What is expected => Would you restate every entry that follows, word for word, and leave out the pictures?

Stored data
======
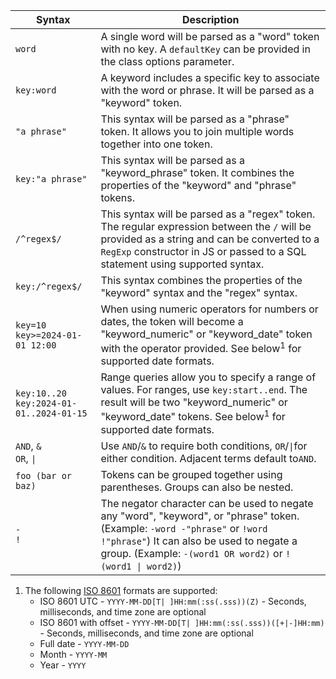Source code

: | Syntax                                                                        | Description                                                                                                                                                                                                                          |
| ----------------------------------------------------------------------------- | ------------------------------------------------------------------------------------------------------------------------------------------------------------------------------------------------------------------------------------ |
| `word`                                                                        | A single word will be parsed as a "word" token with no key. A `defaultKey` can be provided in the class options parameter.                                                                                                           |
| `key:word`                                                                    | A keyword includes a specific key to associate with the word or phrase. It will be parsed as a "keyword" token.                                                                                                                      |
| `"a phrase"`                                                                  | This syntax will be parsed as a "phrase" token. It allows you to join multiple words together into one token.                                                                                                                        |
| `key:"a phrase"`                                                              | This syntax will be parsed as a "keyword_phrase" token. It combines the properties of the "keyword" and "phrase" tokens.                                                                                                             |
| `/^regex$/`                                                                   | This syntax will be parsed as a "regex" token. The regular expression between the `/` will be provided as a string and can be converted to a `RegExp` constructor in JS or passed to a SQL statement using supported syntax.         |
| `key:/^regex$/`                                                               | This syntax combines the properties of the "keyword" syntax and the "regex" syntax.                                                                                                                                                  |
| `key=10`<br>`key>=2024-01-01 12:00`                                           | When using numeric operators for numbers or dates, the token will become a "keyword_numeric" or "keyword_date" token with the operator provided. See below<sup>1</sup> for supported date formats.                                   |
| `key:10..20`<div class="whitespace-nowrap">`key:2024-01-01..2024-01-15`</div> | Range queries allow you to specify a range of values. For ranges, use `key:start..end`. The result will be two "keyword_numeric" or "keyword_date" tokens. See below<sup>1</sup> for supported date formats.                         |
| `AND`, `&`<br>`OR`, `\|`                                                      | Use `AND`/`&` to require both conditions, `OR`/`\|`for either condition. Adjacent terms default to`AND`.                                                                                                                             |
| `foo (bar or baz)`                                                            | Tokens can be grouped together using parentheses. Groups can also be nested.                                                                                                                                                         |
| `-`<br>`!`                                                                    | The negator character can be used to negate any "word", "keyword", or "phrase" token. (Example: `-word -"phrase"` or `!word !"phrase"`) It can also be used to negate a group. (Example: `-(word1 OR word2)` or `!(word1 \| word2)`) |

1. The following [ISO 8601](https://en.wikipedia.org/wiki/ISO_8601) formats are supported:
   - ISO 8601 UTC - `YYYY-MM-DD[T| ]HH:mm(:ss(.sss))(Z)` - Seconds, milliseconds, and time zone are optional
   - ISO 8601 with offset - `YYYY-MM-DD[T| ]HH:mm(:ss(.sss))([+|-]HH:mm)` - Seconds, milliseconds, and time zone are optional
   - Full date - `YYYY-MM-DD`
   - Month - `YYYY-MM`
   - Year - `YYYY`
======
Result of this exercise =>
Source code

: | Syntax                                                                        | Description                                                                                                                                                                                                                          |
| ----------------------------------------------------------------------------- | ------------------------------------------------------------------------------------------------------------------------------------------------------------------------------------------------------------------------------------ |
| `word`                                                                        | A single word will be parsed as a "word" token with no key. A `defaultKey` can be provided in the class options parameter.                                                                                                           |
| `key:word`                                                                    | A keyword includes a specific key to associate with the word or phrase. It will be parsed as a "keyword" token.                                                                                                                      |
| `"a phrase"`                                                                  | This syntax will be parsed as a "phrase" token. It allows you to join multiple words together into one token.                                                                                                                        |
| `key:"a phrase"`                                                              | This syntax will be parsed as a "keyword_phrase" token. It combines the properties of the "keyword" and "phrase" tokens.                                                                                                             |
| `/^regex$/`                                                                   | This syntax will be parsed as a "regex" token. The regular expression between the `/` will be provided as a string and can be converted to a `RegExp` constructor in JS or passed to a SQL statement using supported syntax.         |
| `key:/^regex$/`                                                               | This syntax combines the properties of the "keyword" syntax and the "regex" syntax.                                                                                                                                                  |
| `key=10`<br>`key>=2024-01-01 12:00`                                           | When using numeric operators for numbers or dates, the token will become a "keyword_numeric" or "keyword_date" token with the operator provided. See below<sup>1</sup> for supported date formats.                                   |
| `key:10..20`<div class="whitespace-nowrap">`key:2024-01-01..2024-01-15`</div> | Range queries allow you to specify a range of values. For ranges, use `key:start..end`. The result will be two "keyword_numeric" or "keyword_date" tokens. See below<sup>1</sup> for supported date formats.                         |
| `AND`, `&`<br>`OR`, `\|`                                                      | Use `AND`/`&` to require both conditions, `OR`/`\|`for either condition. Adjacent terms default to`AND`.                                                                                                                             |
| `foo (bar or baz)`                                                            | Tokens can be grouped together using parentheses. Groups can also be nested.                                                                                                                                                         |
| `-`<br>`!`                                                                    | The negator character can be used to negate any "word", "keyword", or "phrase" token. (Example: `-word -"phrase"` or `!word !"phrase"`) It can also be used to negate a group. (Example: `-(word1 OR word2)` or `!(word1 \| word2)`) |

1. The following [ISO 8601](https://en.wikipedia.org/wiki/ISO_8601) formats are supported:
   - ISO 8601 UTC - `YYYY-MM-DD[T| ]HH:mm(:ss(.sss))(Z)` - Seconds, milliseconds, and time zone are optional
   - ISO 8601 with offset - `YYYY-MM-DD[T| ]HH:mm(:ss(.sss))([+|-]HH:mm)` - Seconds, milliseconds, and time zone are optional
   - Full date - `YYYY-MM-DD`
   - Month - `YYYY-MM`
   - Year - `YYYY`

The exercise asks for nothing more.